ABOUT THIS TASK: The entries below should be set down again exactly, with every picture left out.

[Rendered images with source text]
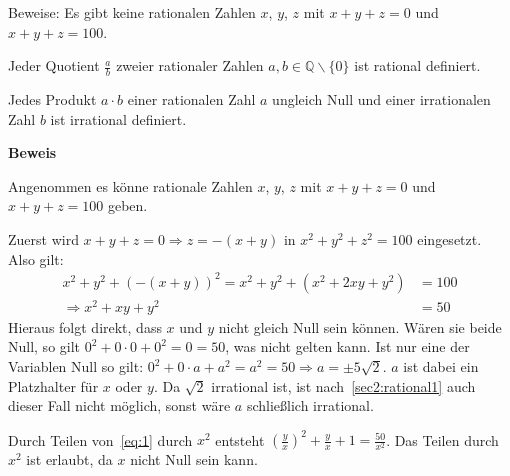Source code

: \documentclass[10pt, a4paper]{amsart}
\makeatletter
\renewcommand\proofname{Beweis}
\renewenvironment{proof}[1][\proofname]{\par
\pushQED{\qed}%
\normalfont \topsep6\p@\@plus6\p@\relax
\trivlist
\item\relax
{\bfseries#1}\hspace\labelsep\ignorespaces
}{%
\popQED\endtrivlist\@endpefalse
}
\makeatother
\begin{document}
\newpage
\begin{aufgabe}
  Beweise: Es gibt keine rationalen Zahlen $x$, $y$, $z$ mit $x + y + z = 0$ und
  $x + y + z = 100$.
\end{aufgabe}
\begin{lemma}\label{sec2:rational1}
  Jeder Quotient $\frac{a}{b}$ zweier rationaler Zahlen $a,b∈ℚ\backslash\{0\}$
  ist rational definiert.
\end{lemma}
\begin{lemma}\label{sec2:rational2}
  Jedes Produkt $ a\cdot b $ einer rationalen Zahl $a$ ungleich Null und einer
  irrationalen Zahl $b$ ist irrational definiert.
\end{lemma}
\begin{proof}
  Angenommen es könne rationale Zahlen $x$, $y$, $z$ mit $x + y + z = 0$ und
  $x + y + z = 100$ geben.
  
  Zuerst wird $x+y+z = 0 \Rightarrow z = -(x+y)$ in $x^2+y^2+z^2 = 100$
  eingesetzt. Also gilt:
  \begin{equation}
    \label{eq:1}
    \begin{split}
      x^2+y^2+(-(x+y))^2 = x^2+y^2+(x^2+2xy+y^2) &= 100\\
      \Rightarrow x^2+xy+y^2&=50
    \end{split}
  \end{equation}
  Hieraus folgt direkt, dass $x$ und $y$ nicht gleich Null sein können. Wären sie
  beide Null, so gilt $0^2+0\cdot0+0^2=0=50$, was nicht gelten kann. Ist nur eine der Variablen
  Null so gilt: $0^2+0\cdot a+a^2=a^2=50\Rightarrow a = \pm5\sqrt{2}$. $a$ ist
  dabei ein Platzhalter für $x$ oder $y$. Da $\sqrt{2}$ irrational ist, ist
  nach~\autoref{sec2:rational1} auch dieser Fall nicht möglich, sonst wäre $a$
  schließlich irrational.

  Durch Teilen von~\eqref{eq:1} durch $x^2$ entsteht
  $(\frac{y}{x})^2+\frac{y}{x}+1=\frac{50}{x^2}$. Das Teilen durch $x^2$ ist
  erlaubt, da $x$ nicht Null sein kann.
  

\end{proof}
\end{document}
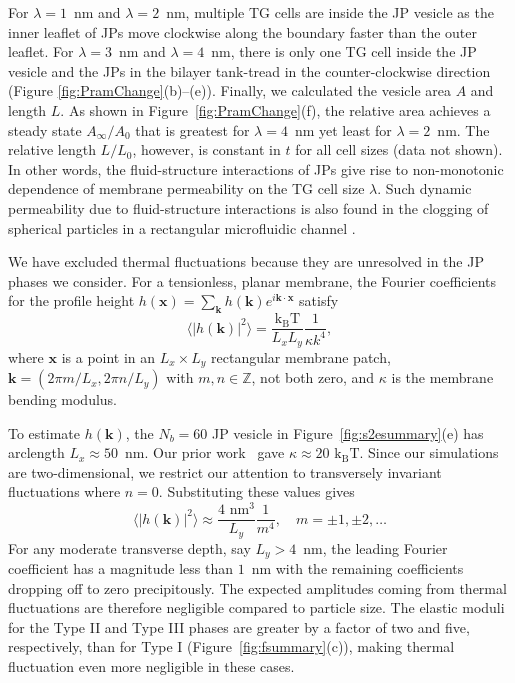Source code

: \documentclass[prb,preprint,showpacs,preprintnumbers,amsmath,amssymb,longbibliography]{revtex4-2}
\newcommand{\kk}{\mathbf{k}}
\newcommand{\xx}{\mathbf{x}}
\newcommand{\kbt}{\mathrm{k}_{\text{B}}\mathrm{T}}
\begin{document}
For $\lambda=1$~nm and $\lambda=2$~nm, multiple TG cells are inside the
JP vesicle as the inner leaflet of JPs move clockwise along the boundary
faster than the outer leaflet. For $\lambda=3$~nm and $\lambda=4$~nm,
there is only one TG cell inside the JP vesicle and the JPs in the
bilayer tank-tread in the counter-clockwise direction (Figure
\ref{fig:PramChange}(b)--(e)). 
%
Finally, we calculated the vesicle area $A$ and length $L$. As shown in
Figure~\ref{fig:PramChange}(f), the relative area achieves a
steady state $A_{\infty}/A_0$ that is greatest for $\lambda = 4$~nm yet least for
$\lambda = 2$~nm. The relative length $L/L_0$, however, is constant in
$t$ for all cell sizes (data not shown). 
In other words, the fluid-structure interactions of JPs give rise to 
non-monotonic dependence of membrane permeability on the TG cell size $\lambda$.
Such dynamic permeability due to fluid-structure interactions is also found in the clogging of
spherical particles in a rectangular microfluidic channel \cite{MooreEtAl2023_PRL}.

We have excluded thermal fluctuations because they are unresolved in the
JP phases we consider. For a tensionless, planar membrane, the Fourier
coefficients for the profile height $h(\xx) = \sum_{\kk} h(\kk)e^{i \kk
\cdot \xx}$ satisfy~\cite{Merath2006FluctuationSO}
\begin{equation}
\label{eq:fourier_spectrum}
\langle |h(\kk)|^2 \rangle = \frac{\kbt}{L_xL_y}\frac{1}{\kappa k^4},
\end{equation}
where $\xx$ is a point in an $L_x \times L_y$ rectangular membrane
patch, $\kk = \left(2\pi m/L_x, 2\pi n/L_y\right)$ with $m,n \in
\mathbb{Z}$, not both zero, and $\kappa$ is the membrane bending
modulus.

To estimate $h(\kk)$, the $N_b = 60$ JP vesicle in
Figure~\ref{fig:s2esummary}(e) has arclength $L_x \approx 50$~nm. Our
prior work~\cite{Fu20,Fu2022_JFM} gave $\kappa \approx 20$ $\kbt$. Since
our simulations are two-dimensional, we restrict our attention to
transversely invariant fluctuations where $n = 0$. Substituting these
values gives 
\begin{equation}
\label{eq:fourier_spectrum_upper}
\langle |h(\kk)|^2 \rangle \approx \frac{4 \text{ nm}^3}{L_y}\frac{1}{m^4}, \quad m = \pm 1, \pm 2, \dots
\end{equation}
For any moderate transverse depth, say $L_y > 4$~nm, the leading Fourier
coefficient has a magnitude less than $1$~nm with the remaining
coefficients dropping off to zero precipitously. The expected amplitudes
coming from thermal fluctuations are therefore negligible compared to
particle size. The elastic moduli for the Type II and Type III phases
are greater by a factor of two and five, respectively, than for Type I
(Figure~\ref{fig:fsummary}(c)), making thermal fluctuation even more
negligible in these cases.
\end{document}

EXPECTED ANSWER:
Source code

: \documentclass[10pt, a4paper]{amsart}
\makeatletter
\renewcommand\proofname{Beweis}
\renewenvironment{proof}[1][\proofname]{\par
\pushQED{\qed}%
\normalfont \topsep6\p@\@plus6\p@\relax
\trivlist
\item\relax
{\bfseries#1}\hspace\labelsep\ignorespaces
}{%
\popQED\endtrivlist\@endpefalse
}
\makeatother
\begin{document}
\newpage
\begin{aufgabe}
  Beweise: Es gibt keine rationalen Zahlen $x$, $y$, $z$ mit $x + y + z = 0$ und
  $x + y + z = 100$.
\end{aufgabe}
\begin{lemma}\label{sec2:rational1}
  Jeder Quotient $\frac{a}{b}$ zweier rationaler Zahlen $a,b∈ℚ\backslash\{0\}$
  ist rational definiert.
\end{lemma}
\begin{lemma}\label{sec2:rational2}
  Jedes Produkt $ a\cdot b $ einer rationalen Zahl $a$ ungleich Null und einer
  irrationalen Zahl $b$ ist irrational definiert.
\end{lemma}
\begin{proof}
  Angenommen es könne rationale Zahlen $x$, $y$, $z$ mit $x + y + z = 0$ und
  $x + y + z = 100$ geben.
  
  Zuerst wird $x+y+z = 0 \Rightarrow z = -(x+y)$ in $x^2+y^2+z^2 = 100$
  eingesetzt. Also gilt:
  \begin{equation}
    \label{eq:1}
    \begin{split}
      x^2+y^2+(-(x+y))^2 = x^2+y^2+(x^2+2xy+y^2) &= 100\\
      \Rightarrow x^2+xy+y^2&=50
    \end{split}
  \end{equation}
  Hieraus folgt direkt, dass $x$ und $y$ nicht gleich Null sein können. Wären sie
  beide Null, so gilt $0^2+0\cdot0+0^2=0=50$, was nicht gelten kann. Ist nur eine der Variablen
  Null so gilt: $0^2+0\cdot a+a^2=a^2=50\Rightarrow a = \pm5\sqrt{2}$. $a$ ist
  dabei ein Platzhalter für $x$ oder $y$. Da $\sqrt{2}$ irrational ist, ist
  nach~\autoref{sec2:rational1} auch dieser Fall nicht möglich, sonst wäre $a$
  schließlich irrational.

  Durch Teilen von~\eqref{eq:1} durch $x^2$ entsteht
  $(\frac{y}{x})^2+\frac{y}{x}+1=\frac{50}{x^2}$. Das Teilen durch $x^2$ ist
  erlaubt, da $x$ nicht Null sein kann.
  

\end{proof}
\end{document}
Source code

: \documentclass[prb,preprint,showpacs,preprintnumbers,amsmath,amssymb,longbibliography]{revtex4-2}
\newcommand{\kk}{\mathbf{k}}
\newcommand{\xx}{\mathbf{x}}
\newcommand{\kbt}{\mathrm{k}_{\text{B}}\mathrm{T}}
\begin{document}
For $\lambda=1$~nm and $\lambda=2$~nm, multiple TG cells are inside the
JP vesicle as the inner leaflet of JPs move clockwise along the boundary
faster than the outer leaflet. For $\lambda=3$~nm and $\lambda=4$~nm,
there is only one TG cell inside the JP vesicle and the JPs in the
bilayer tank-tread in the counter-clockwise direction (Figure
\ref{fig:PramChange}(b)--(e)). 
%
Finally, we calculated the vesicle area $A$ and length $L$. As shown in
Figure~\ref{fig:PramChange}(f), the relative area achieves a
steady state $A_{\infty}/A_0$ that is greatest for $\lambda = 4$~nm yet least for
$\lambda = 2$~nm. The relative length $L/L_0$, however, is constant in
$t$ for all cell sizes (data not shown). 
In other words, the fluid-structure interactions of JPs give rise to 
non-monotonic dependence of membrane permeability on the TG cell size $\lambda$.
Such dynamic permeability due to fluid-structure interactions is also found in the clogging of
spherical particles in a rectangular microfluidic channel \cite{MooreEtAl2023_PRL}.

We have excluded thermal fluctuations because they are unresolved in the
JP phases we consider. For a tensionless, planar membrane, the Fourier
coefficients for the profile height $h(\xx) = \sum_{\kk} h(\kk)e^{i \kk
\cdot \xx}$ satisfy~\cite{Merath2006FluctuationSO}
\begin{equation}
\label{eq:fourier_spectrum}
\langle |h(\kk)|^2 \rangle = \frac{\kbt}{L_xL_y}\frac{1}{\kappa k^4},
\end{equation}
where $\xx$ is a point in an $L_x \times L_y$ rectangular membrane
patch, $\kk = \left(2\pi m/L_x, 2\pi n/L_y\right)$ with $m,n \in
\mathbb{Z}$, not both zero, and $\kappa$ is the membrane bending
modulus.

To estimate $h(\kk)$, the $N_b = 60$ JP vesicle in
Figure~\ref{fig:s2esummary}(e) has arclength $L_x \approx 50$~nm. Our
prior work~\cite{Fu20,Fu2022_JFM} gave $\kappa \approx 20$ $\kbt$. Since
our simulations are two-dimensional, we restrict our attention to
transversely invariant fluctuations where $n = 0$. Substituting these
values gives 
\begin{equation}
\label{eq:fourier_spectrum_upper}
\langle |h(\kk)|^2 \rangle \approx \frac{4 \text{ nm}^3}{L_y}\frac{1}{m^4}, \quad m = \pm 1, \pm 2, \dots
\end{equation}
For any moderate transverse depth, say $L_y > 4$~nm, the leading Fourier
coefficient has a magnitude less than $1$~nm with the remaining
coefficients dropping off to zero precipitously. The expected amplitudes
coming from thermal fluctuations are therefore negligible compared to
particle size. The elastic moduli for the Type II and Type III phases
are greater by a factor of two and five, respectively, than for Type I
(Figure~\ref{fig:fsummary}(c)), making thermal fluctuation even more
negligible in these cases.
\end{document}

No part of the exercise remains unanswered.